Gunmen have killed six people including a priest as Mass was being celebrated in a church in Dablo in northern Burkina Faso, officials say.
The attackers, said to number between 20 and 30, then burned down the church.
The town’s mayor, Ousmane Zongo, said that there was panic as other buildings were burned down and a health centre looted.
Jihadist violence has flared in Burkina Faso since 2016, and this is the third attack on a church in five weeks.
How did the attack unfold?
It began at about 09:00 (GMT and local time), during Mass.
The mayor of Dablo, Mr Zongo told the AFP news agency: “Armed individuals burst into the Catholic church… They started firing as the congregation tried to flee.
“There is an atmosphere of panic in the town. People are holed up in their homes, nothing is going on. The shops and stores are closed.

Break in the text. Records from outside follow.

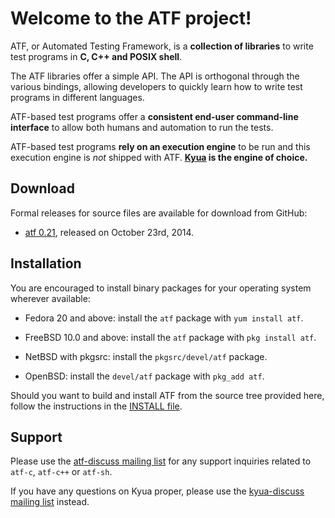 # Welcome to the ATF project!

ATF, or Automated Testing Framework, is a **collection of libraries** to
write test programs in **C, C++ and POSIX shell**.

The ATF libraries offer a simple API.  The API is orthogonal through the
various bindings, allowing developers to quickly learn how to write test
programs in different languages.

ATF-based test programs offer a **consistent end-user command-line
interface** to allow both humans and automation to run the tests.

ATF-based test programs **rely on an execution engine** to be run and
this execution engine is *not* shipped with ATF.
**[Kyua](https://github.com/jmmv/kyua/) is the engine of choice.**

## Download

Formal releases for source files are available for download from GitHub:

* [atf 0.21](../../releases/tag/atf-0.21), released on October 23rd, 2014.

## Installation

You are encouraged to install binary packages for your operating system
wherever available:

* Fedora 20 and above: install the `atf` package with `yum install atf`.

* FreeBSD 10.0 and above: install the `atf` package with `pkg install atf`.

* NetBSD with pkgsrc: install the `pkgsrc/devel/atf` package.

* OpenBSD: install the `devel/atf` package with `pkg_add atf`.

Should you want to build and install ATF from the source tree provided
here, follow the instructions in the [INSTALL file](INSTALL).

## Support

Please use the
[atf-discuss mailing list](https://groups.google.com/forum/#!forum/atf-discuss)
for any support inquiries related to `atf-c`, `atf-c++` or `atf-sh`.

If you have any questions on Kyua proper, please use the
[kyua-discuss mailing list](https://groups.google.com/forum/#!forum/kyua-discuss)
instead.
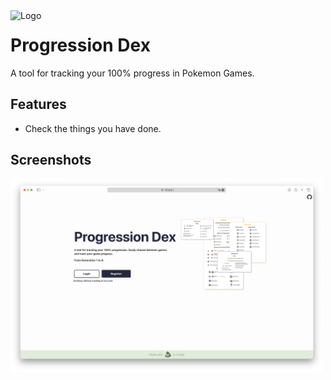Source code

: <img width="128px" src="images/ProgressionDex_logo.png" alt="Logo" align="left" />

# Progression Dex

A tool for tracking your 100% progress in Pokemon Games.

## Features

- Check the things you have done.

## Screenshots
<img width="500px" src="images/screenshots/index_screenshot.png" alt="screenshot" align="left" />

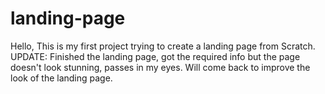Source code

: # landing-page
Hello, This is my first project trying to create a landing page from Scratch.
UPDATE: Finished the landing page, got the required info but the page doesn't look stunning, passes in my eyes. 
Will come back to improve the look of the landing page.
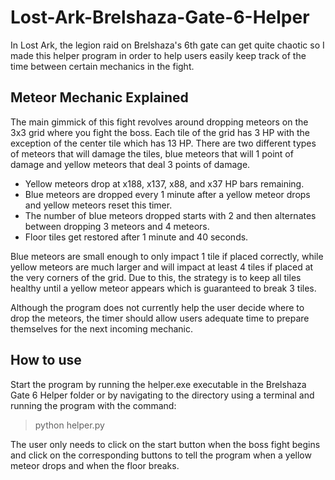 # Lost-Ark-Brelshaza-Gate-6-Helper
In Lost Ark, the legion raid on Brelshaza's 6th gate can get quite chaotic so I made this helper program in order to help users 
easily keep track of the time between certain mechanics in the fight.

## Meteor Mechanic Explained
The main gimmick of this fight revolves around dropping meteors on the 3x3 grid where you fight the boss. Each tile of the grid 
has 3 HP with the exception of the center tile which has 13 HP. There are two different types of meteors that will damage the 
tiles, blue meteors that will 1 point of damage and yellow meteors that deal 3 points of damage.

- Yellow meteors drop at x188, x137, x88, and x37 HP bars remaining.  
- Blue meteors are dropped every 1 minute after a yellow meteor drops and yellow meteors reset this timer.  
- The number of blue meteors dropped starts with 2 and then alternates between dropping 3 meteors and 4 meteors.  
- Floor tiles get restored after 1 minute and 40 seconds.  

Blue meteors are small enough to only impact 1 tile if placed correctly, while yellow meteors are much larger and will impact at 
least 4 tiles if placed at the very corners of the grid. Due to this, the strategy is to keep all tiles healthy until a yellow 
meteor appears which is guaranteed to break 3 tiles.

Although the program does not currently help the user decide where to drop the meteors, the timer should allow users adequate 
time to prepare themselves for the next incoming mechanic.

## How to use
Start the program by running the helper.exe executable in the Brelshaza Gate 6 Helper folder or by navigating to the directory using a terminal and running the program with the command:

> python helper.py

The user only needs to click on the start button when the boss fight begins and click on the corresponding buttons to tell the 
program when a yellow meteor drops and when the floor breaks.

It’s practically a ghost town,” he said.
Security sources told AFP that reinforcements were being sent from Barsalogho, some 45km (30 miles) to the south.
Who could be behind the attack?
Islamist groups have been blamed for a number of attacks in the West African nation in recent years.
Fighters affiliated to al-Qaeda and the Islamic State group as well as the local Ansarul Islam have been active in the region.
Last month, attackers targeted a Protestant church in the town of Silgadji, killing at least six people
And earlier in April, four people died when a Catholic church was attacked in a nearby village, the bishop of Dori in northern Burkina Faso told Vatican news agency Fides.
Schools and teachers have also been targeted by the groups, who are opposed to Western education.
On Friday, French special forces carried out a rescue mission in northern Burkina Faso, freeing four hostages.
It is believed the four – two French citizens kidnapped in Benin, a South Korean and an American – were being driven to Mali to be handed over to the militant group, Katiba Macina. Two French soldiers died during the mission.
What’s the wider picture?
Burkina Faso is among countries in the vast Sahel region battling Islamist insurgencies in the region.
It formed a regional force, G5 Sahel, along with Niger, Chad, Mauritania and Mali to take on the militants.
In January, PM Paul Kaba Thieba resigned amid growing pressure over a rise in kidnappings and jihadist attacks, and Christophe Joseph Marie Dabiré was named his replacement.
France, a former colonial ruler in the region, has some 4,500 troops in four nations carrying out a mission codenamed Barkhane to counter jihadists.